And it's very true...

A little over a month has passed since everything has happened. It feels almost as if a lifetime has happened! So full! So much can happen in such little time...

And so many emotions can happen in such little time. It's kinda of crazy, really. 

I've been the angriest that I've ever been. I've been the saddest that I've ever been. I've been the numbest I've ever been. I've also been at some of my happiest points. 

Something interesting about after a tragedy happens; you CLING to the happy moments. You cling to anything that makes you feel good. You'll jot down notes to yourself, "This is good. This makes me happy." Because you don't want to lose that happiness. You want a taste of the familiar.

Really, I don't know what I need to say. I don't know if I'm doing this for myself, or maybe for someone else that needs it. I always have this hope that SOMETHING that I say will help someone get through today, and tomorrow, and the next day. I just hope that something will inspire me. That's why I haven't written in a while. Nothing really has...

And then, I realized, that the reason why that is, is because my priorities were not what they were before.

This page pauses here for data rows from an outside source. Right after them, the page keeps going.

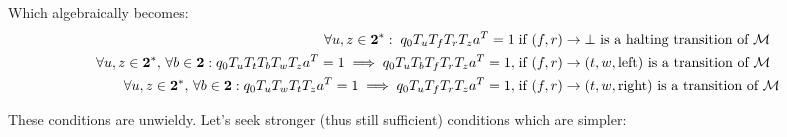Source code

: Which algebraically becomes:
\begin{align*}
  \forall u,z\in\mathbf{2}^*: \; q_0 T_u T_f T_r T_z a^T = 1 \;                                                                              & \text{if $(f,r) \to \bot$ is a halting transition of $\mathcal{M}$}
  \\
  \forall u,z\in\mathbf{2}^*,\,\forall b \in \mathbf{2}: q_0 T_{u} T_t T_b T_w T_{z} a^T = 1 \implies q_0 T_{u} T_b T_f T_r T_{z} a^T = 1,\; & \text{if $(f,r) \to (t,w,\text{left})$ is a transition of $\mathcal{M}$}
  \\
  \forall u,z\in\mathbf{2}^*,\,\forall b \in \mathbf{2}: q_0 T_{u} T_w T_t T_{z} a^T = 1 \implies q_0 T_{u} T_f T_r T_{z} a^T = 1,\;         & \text{if $(f,r) \to (t,w,\text{right})$ is a transition of $\mathcal{M}$}
\end{align*}

These conditions are unwieldy. Let's seek stronger (thus still sufficient) conditions which are simpler:

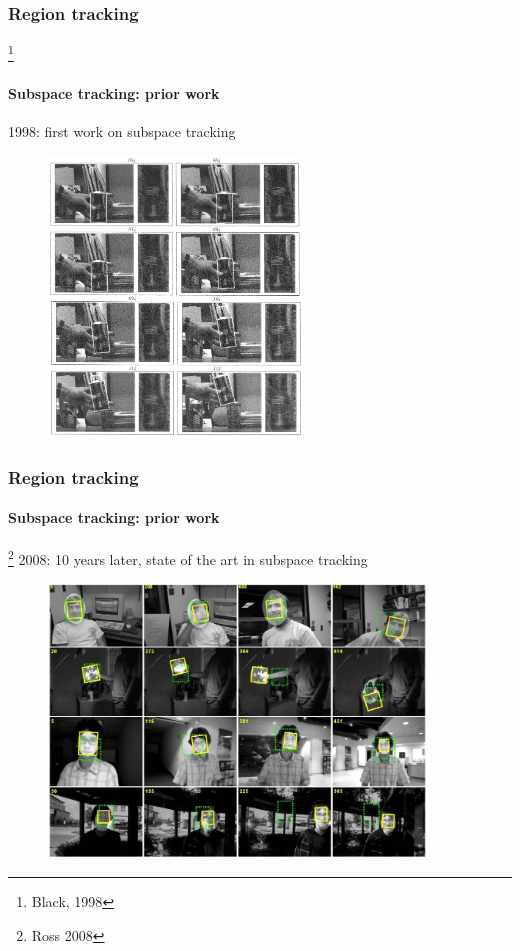 \begin{frame}
\frametitle{Region tracking}\footnote{Black, 1998}
\framesubtitle{Subspace tracking: prior work}
\mypagenum
\vspace{0.1in}
1998: first work on subspace tracking
	\begin{figure}
		\includegraphics[width=0.6\textwidth]{thesis/TrackingPapers_SubspaceTracking_1998_Black_fig9.png}
	\end{figure}
\end{frame}



\begin{frame}
\frametitle{Region tracking}
\framesubtitle{Subspace tracking: prior work}
\footnote{Ross 2008}
\mypagenum
\vspace{0.1in}
2008: 10 years later, state of the art in subspace tracking
\begin{figure}
\includegraphics[width=0.9\textwidth]{thesis/TrackingPapers_SubspaceTracking_2008_Ross_fig10.png}
\end{figure}
\end{frame}






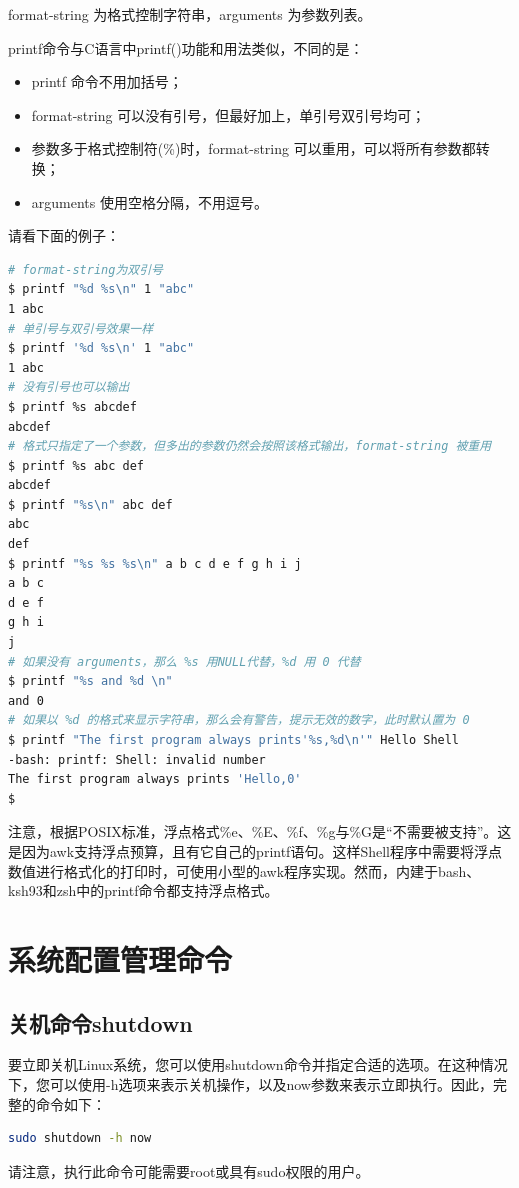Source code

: format-string 为格式控制字符串，arguments 为参数列表。

printf命令与C语言中printf()功能和用法类似，不同的是：
\begin{itemize}
\item printf 命令不用加括号；
\item format-string 可以没有引号，但最好加上，单引号双引号均可；
\item 参数多于格式控制符(\%)时，format-string 可以重用，可以将所有参数都转换；
\item arguments 使用空格分隔，不用逗号。
\end{itemize}
请看下面的例子：
\begin{lstlisting}[language=sh]
# format-string为双引号
$ printf "%d %s\n" 1 "abc"
1 abc
# 单引号与双引号效果一样 
$ printf '%d %s\n' 1 "abc" 
1 abc
# 没有引号也可以输出
$ printf %s abcdef
abcdef
# 格式只指定了一个参数，但多出的参数仍然会按照该格式输出，format-string 被重用
$ printf %s abc def
abcdef
$ printf "%s\n" abc def
abc
def
$ printf "%s %s %s\n" a b c d e f g h i j
a b c
d e f
g h i
j
# 如果没有 arguments，那么 %s 用NULL代替，%d 用 0 代替
$ printf "%s and %d \n" 
and 0
# 如果以 %d 的格式来显示字符串，那么会有警告，提示无效的数字，此时默认置为 0
$ printf "The first program always prints'%s,%d\n'" Hello Shell
-bash: printf: Shell: invalid number
The first program always prints 'Hello,0'
$
\end{lstlisting}
注意，根据POSIX标准，浮点格式\%e、\%E、\%f、\%g与\%G是“不需要被支持”。这是因为awk支持浮点预算，且有它自己的printf语句。这样Shell程序中需要将浮点数值进行格式化的打印时，可使用小型的awk程序实现。然而，内建于bash、ksh93和zsh中的printf命令都支持浮点格式。



\section{系统配置管理命令}
\subsection{关机命令shutdown}
要立即关机Linux系统，您可以使用shutdown命令并指定合适的选项。在这种情况下，您可以使用-h选项来表示关机操作，以及now参数来表示立即执行。因此，完整的命令如下：
\begin{lstlisting}[language=sh]
sudo shutdown -h now
\end{lstlisting}
请注意，执行此命令可能需要root或具有sudo权限的用户。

On my mission, I had the spirit with me constantly. I was up by 6:30, and I was diving into the scriptures by 8:00 in the A.M., searching for something, some inner meaning that I needed to know, something that my Father in Heaven needed me to know for that day. I was teaching people about the Savior, and of the plan of happiness that is for all of us. I was testifying in a language that I don't think I would have been able to learn without that spirit that I constantly sought for! I was surrounded! And not only that, but I taught people about that spirit, and that we needed to have it with us always!

"... Ye receive no witness until after the trial of your faith." -Moroni 12:6

Life became crazy when I came home.
Confusing.
Frustrating.
Tiring.

And sometimes, when life becomes like that, we slide a little. We are tossed and turned with "the mighty winds" and the "shafts in the whirlwind." And the "storm beats upon you" and it "drag[s] you down." (Helaman 5:12)

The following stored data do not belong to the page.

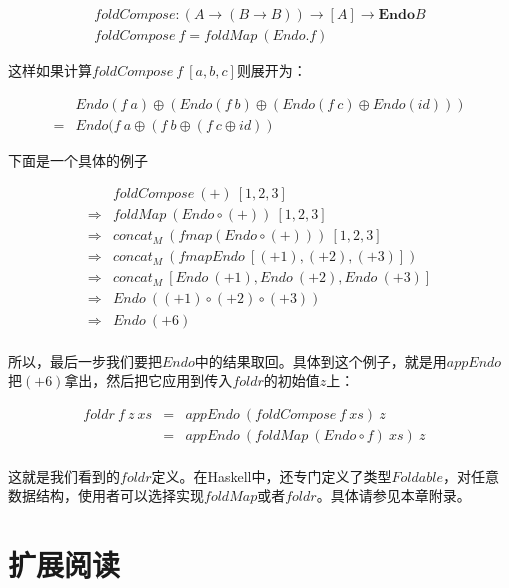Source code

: \documentclass{article}
\begin{document}
\[
\begin{array}{l}
foldCompose : (A \to (B \to B)) \to [A] \to \mathbf{Endo}B \\
foldCompose\ f = foldMap\ (Endo . f)
\end{array}
\]

这样如果计算$foldCompose\ f\ [a, b, c]$则展开为：

\[
\begin{array}{cl}
  & Endo(f\ a) \oplus (Endo(f\ b) \oplus (Endo(f\ c) \oplus Endo(id))) \\
= & Endo(f\ a \oplus (f\ b \oplus (f\ c \oplus id))
\end{array}
\]

下面是一个具体的例子

\[
\begin{array}{cl}
            & foldCompose\ (+)\ [1, 2, 3] \\
\Rightarrow & foldMap\ (Endo \circ (+))\ [1, 2, 3] \\
\Rightarrow & concat_M\ (fmap (Endo \circ (+)))\ [1, 2, 3] \\
\Rightarrow & concat_M\ (fmap Endo\ [(+1), (+2), (+3)]) \\
\Rightarrow & concat_M\ [Endo\ (+1), Endo\ (+2), Endo\ (+3)] \\
\Rightarrow & Endo\ ((+1) \circ (+2) \circ (+3)) \\
\Rightarrow & Endo\ (+6) \\
\end{array}
\]

所以，最后一步我们要把$Endo$中的结果取回。具体到这个例子，就是用$appEndo$把$(+6)$拿出，然后把它应用到传入$foldr$的初始值$z$上：

\[
\begin{array}{rcll}
foldr\ f\ z\ xs
  & = & appEndo\ (foldCompose\ f\ xs)\ z & \\
  & = & appEndo\ (foldMap\ (Endo \circ f)\ xs)\ z \\
\end{array}
\]

这就是我们看到的$foldr$定义。在Haskell中，还专门定义了类型$Foldable$，对任意数据结构，使用者可以选择实现$foldMap$或者$foldr$。具体请参见本章附录。

\section{扩展阅读}
\end{document}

This has been the biggest trial of my faith. And I am weak. So very weak.

But, I am also strong.

There is power in the scriptures. So much power. And for a little bit, I forgot a little.

But, that's why there is repentance.

I started reading again. That spirit was back. It didn't necessarily leave me. He wouldn't do that. But, He was just merely waiting by the side, waiting patiently for me to invite Him back.

There is help from all sides. And we are entitled to that help, IF WE SO CHOOSE TO ACCEPT IT.   
 
Even the star of the show needs her supporting roles to help her through the crazy times.

5 Blessings:
1. I have the scriptures in my life, most particularly the Book of Mormon.
2. I have awesome friends and family here to support me.
3. I have friends and family and a whole army of missionaries supporting me back in Vancouver, Washington.
4. I am comforted at times that I need it.
5. I can always have the hope and choice that tomorrow will be better than today.

Comments

  1. You inspired me and we have never met. I know the feeling of being so weak yet strong. I know the feeling of being tossed to and fro. It's so hard to harness into something that is manageable and makes sense. Inviting the Spirit is the only way but way does that feel so hard sometimes? Thank you for being honest. Your words tonight were perfect.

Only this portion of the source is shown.